Problem details |
Each line in the entries below that holds the word "guide" belongs in the answer.

(Records excerpted from a collection)
++++++++++

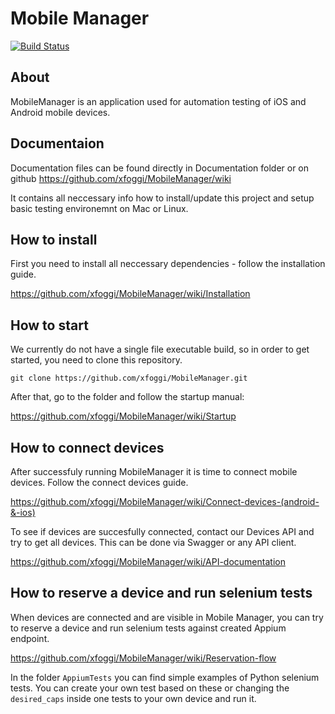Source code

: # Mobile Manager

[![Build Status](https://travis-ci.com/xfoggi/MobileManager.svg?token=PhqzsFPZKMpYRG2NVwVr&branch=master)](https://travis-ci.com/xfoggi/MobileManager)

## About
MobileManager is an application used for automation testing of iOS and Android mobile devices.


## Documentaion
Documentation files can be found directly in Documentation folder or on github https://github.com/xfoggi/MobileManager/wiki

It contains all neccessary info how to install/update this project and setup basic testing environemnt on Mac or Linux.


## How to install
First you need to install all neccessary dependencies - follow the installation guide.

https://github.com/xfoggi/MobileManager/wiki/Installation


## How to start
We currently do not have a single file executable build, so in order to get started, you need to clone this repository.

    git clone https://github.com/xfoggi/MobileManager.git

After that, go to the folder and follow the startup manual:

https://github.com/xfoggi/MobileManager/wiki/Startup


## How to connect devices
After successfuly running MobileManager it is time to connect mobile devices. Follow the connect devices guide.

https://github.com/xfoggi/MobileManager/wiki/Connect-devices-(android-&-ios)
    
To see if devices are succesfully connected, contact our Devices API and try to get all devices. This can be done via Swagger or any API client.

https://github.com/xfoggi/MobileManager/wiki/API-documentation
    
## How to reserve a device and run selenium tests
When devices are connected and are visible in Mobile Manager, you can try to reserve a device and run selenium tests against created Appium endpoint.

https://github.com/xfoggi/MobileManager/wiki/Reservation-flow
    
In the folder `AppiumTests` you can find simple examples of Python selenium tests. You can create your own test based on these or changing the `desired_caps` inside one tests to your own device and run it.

++++++++++

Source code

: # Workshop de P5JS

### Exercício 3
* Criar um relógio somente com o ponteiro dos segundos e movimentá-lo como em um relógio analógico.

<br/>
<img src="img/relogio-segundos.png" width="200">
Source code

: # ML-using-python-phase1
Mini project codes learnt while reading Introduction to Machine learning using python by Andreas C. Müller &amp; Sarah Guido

++++++++++

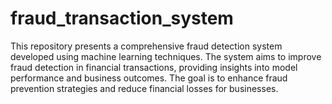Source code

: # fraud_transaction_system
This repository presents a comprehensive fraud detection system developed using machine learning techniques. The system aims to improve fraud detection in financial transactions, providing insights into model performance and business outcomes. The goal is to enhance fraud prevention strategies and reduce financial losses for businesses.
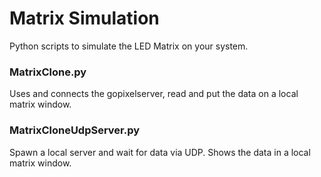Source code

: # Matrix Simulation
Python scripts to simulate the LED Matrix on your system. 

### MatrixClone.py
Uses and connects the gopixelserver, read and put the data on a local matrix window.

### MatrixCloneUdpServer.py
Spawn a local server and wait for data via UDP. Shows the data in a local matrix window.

++++++++++

Reply |
First you need to install all neccessary dependencies - follow the installation guide.
After successfuly running MobileManager it is time to connect mobile devices. Follow the connect devices guide.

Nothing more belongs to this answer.